Many Trump supporters are frustrated that the President seemed unprepared for some of the tough questions about the US coronavirus response in his Axios interview with Jonathan Swan. So he might want to take a cue from Matt Margolis at PJ Media, who has some advice for him on how to explain it in clearer terms.
Margolis points out that in comparing the US negatively to Germany and South Korea in terms of deaths per million, Swan cherry-picked two nations but left out a lot of others. In fact, the US is not #1 in deaths per million, but tenth.

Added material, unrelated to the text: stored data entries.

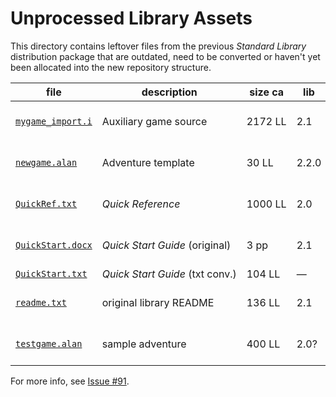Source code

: # Unprocessed Library Assets

This directory contains leftover files from the previous _Standard Library_ distribution package that are outdated, need to be converted or haven't yet been allocated into the new repository structure.

|                 file                 |                     description                     |   size ca    |  lib  |        status       |         to-do         |
|--------------------------------------|-----------------------------------------------------|--------------|-------|---------------------|-----------------------|
| [`mygame_import.i`][mygame_import.i] | Auxiliary game source                               | 2172 LL      | 2.1   | extremely outdated  | update or discard     |
| [`newgame.alan`][newgame.alan]       | Adventure template                                  | 30 LL        | 2.2.0 | slightly outdated   | update & polish       |
| [`QuickRef.txt`][QuickRef.txt]       | _Quick Reference_                                   | 1000&nbsp;LL | 2.0   | extremely outdated  | port to ADoc & update |
| [`QuickStart.docx`][QuickStart.docx] | _Quick Start Guide_ (original)                      | 3 pp         | 2.1   | outdated            | port to ADoc & update |
| [`QuickStart.txt`][QuickStart.txt]   | _Quick&nbsp;Start&nbsp;Guide_&nbsp;(txt&nbsp;conv.) | 104 LL       | —     | —                   | —                     |
| [`readme.txt`][readme.txt]           | original&nbsp;library&nbsp;README                   | 136&nbsp;LL  | 2.1   | extremely outdated  | port to ADoc & update |
| [`testgame.alan`][testgame.alan]     | sample adventure                                    | 400 LL       | 2.0?  | outdated & untested | update & add tests    |

For more info, see [Issue #91][#91].

<!-----------------------------------------------------------------------------
                               REFERENCE LINKS
------------------------------------------------------------------------------>

<!-- Issues/Discussions -->

[#91]: https://github.com/AnssiR66/AlanStdLib/issues/91 "Issue #91 — Additional Library Assets Status"

<!-- assets files -->

[mygame_import.i]: ./mygame_import.i "View source file"
[newgame.alan]: ./newgame.alan "View source file"
[QuickRef.txt]: ./QuickRef.txt "View source document"
[QuickStart.docx]: ./QuickStart.docx "Open document"
[QuickStart.txt]: ./QuickStart.txt "View source document"
[readme.txt]: ./readme.txt "View source document"
[testgame.alan]: ./testgame.alan "View source file"

<!-- EOF -->

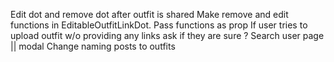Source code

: <!-- TODO -->

Edit dot and remove dot after outfit is shared
Make remove and edit functions in EditableOutfitLinkDot. Pass functions as prop
If user tries to upload outfit w/o providing any links ask if they are sure ?
Search user page || modal
Change naming posts to outfits
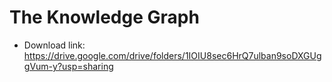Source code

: # The Knowledge Graph
* Download link: https://drive.google.com/drive/folders/1IOIU8sec6HrQ7ulban9soDXGUggVum-y?usp=sharing
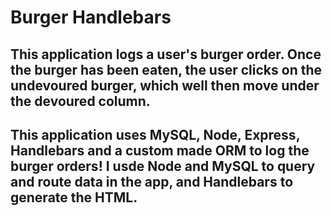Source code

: # Burger Handlebars

## This application logs a user's burger order. Once the burger has been eaten, the user clicks on the undevoured burger, which well then move under the devoured column.

## This application uses MySQL, Node, Express, Handlebars and a custom made ORM to log the burger orders! I usde Node and MySQL to query and route data in the app, and Handlebars to generate the HTML.

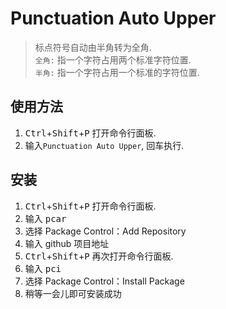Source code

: # Punctuation Auto Upper  
> 标点符号自动由半角转为全角.  
> `全角:` 指一个字符占用两个标准字符位置.  
> `半角:` 指一个字符占用一个标准的字符位置.  


## 使用方法  
1. <kbd>Ctrl</kbd>+<kbd>Shift</kbd>+<kbd>P</kbd> 打开命令行面板.  
2. 输入`Punctuation Auto Upper`, 回车执行.  

## 安装
1. <kbd>Ctrl</kbd>+<kbd>Shift</kbd>+<kbd>P</kbd> 打开命令行面板. 
2. 输入 <kbd>pcar</kbd>
3. 选择 Package Control：Add Repository
4. 输入 github 项目地址
5. <kbd>Ctrl</kbd>+<kbd>Shift</kbd>+<kbd>P</kbd> 再次打开命令行面板. 
6. 输入 <kbd>pci</kbd>
7. 选择 Package Control：Install Package
8. 稍等一会儿即可安装成功

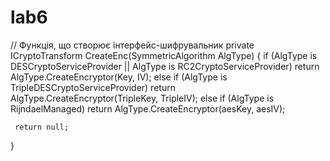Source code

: # lab6
 // Функція, що створює інтерфейс-шифрувальник
 private ICryptoTransform CreateEnc(SymmetricAlgorithm AlgType)
 {
     if (AlgType is DESCryptoServiceProvider || AlgType is RC2CryptoServiceProvider)
         return AlgType.CreateEncryptor(Key, IV);
     else if (AlgType is TripleDESCryptoServiceProvider)
         return AlgType.CreateEncryptor(TripleKey, TripleIV);
     else if (AlgType is RijndaelManaged)
         return AlgType.CreateEncryptor(aesKey, aesIV);

     return null;
 }
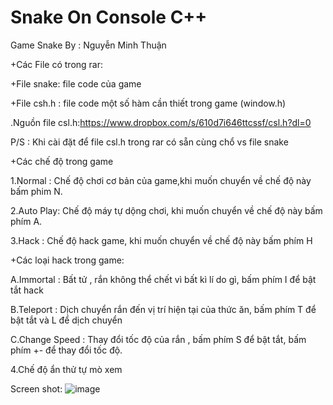 # Snake On Console C++
Game Snake 
By : Nguyễn Minh Thuận

+Các File có trong rar:

+File snake: file code của game

+File csh.h : file code một số hàm cần thiết trong game (window.h)

.Nguồn file csl.h:https://www.dropbox.com/s/610d7i646ttcssf/csl.h?dl=0

P/S : Khi cài đặt để file csl.h trong rar có sẵn cùng chổ vs file snake

+Các chế độ trong game

1.Normal : Chế độ chơi cơ bản của game,khi muốn chuyển về chế độ này bấm phim N.

2.Auto Play: Chế độ máy tự dộng chơi, khi muốn chuyển về chế độ này bấm phím A.

3.Hack : Chế độ hack game, khi muốn chuyển về chế độ này bấm phím H

+Các loại hack trong game:

A.Immortal : Bất tử , rắn không thể chết vì bất kì lí do gì, bấm phím I để bật tắt hack

B.Teleport : Dịch chuyển rắn đến vị trí hiện tại của thức ăn, bấm phím T để bật tắt và L để dịch chuyển

C.Change Speed : Thay đổi tốc độ của rắn , bấm phím S để bật tắt, bấm phím +- để thay đổi tốc độ.

4.Chế độ ẩn thử tự mò xem

Screen shot:
![image](https://user-images.githubusercontent.com/77454876/109389420-18265d00-793f-11eb-864a-ade66c8ede78.png)


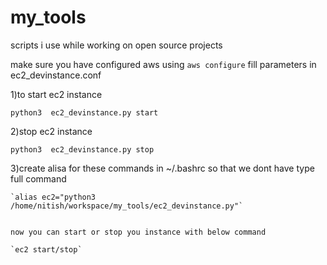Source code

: # my_tools
scripts i use while working on open source  projects

make sure you have configured aws using `aws configure`
fill parameters in ec2_devinstance.conf

1)to start ec2 instance

`python3  ec2_devinstance.py start`

2)stop ec2 instance 

`python3  ec2_devinstance.py stop`

3)create alisa for these commands in ~/.bashrc so that we dont have type full command

    `alias ec2="python3 /home/nitish/workspace/my_tools/ec2_devinstance.py"`


    now you can start or stop you instance with below command

    `ec2 start/stop`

Also, the US isn’t a small, homogenous nation with one all-powerful central government; it’s a collection of 50 states that the federal government can only offer aid and advice to as they make their own local decisions, and with Constitutional rights for individuals that must be accommodated (even if they are trampled in some blue states.) Because of that, many of the COVID-19 deaths have been in a small handful of Northeastern blue states. If you lifted New York, New Jersey, Connecticut, Massachusetts, Rhode Island and DC out and lumped them together as if they were a nation, they would lead the world in deaths per 100,000, while the entire remaining states together would come in 18th.
Liberal media outlets would like us to believe that Trump is somehow responsible for the bad decisions made by local Democratic officials, like forcing nursing homes to take in COVID-19 patients. Trump didn’t run the New York State or City response to the virus, but he did insure that the predicted deadly shortages of ventilators and hospital rooms (remember that scare story?) never materialized.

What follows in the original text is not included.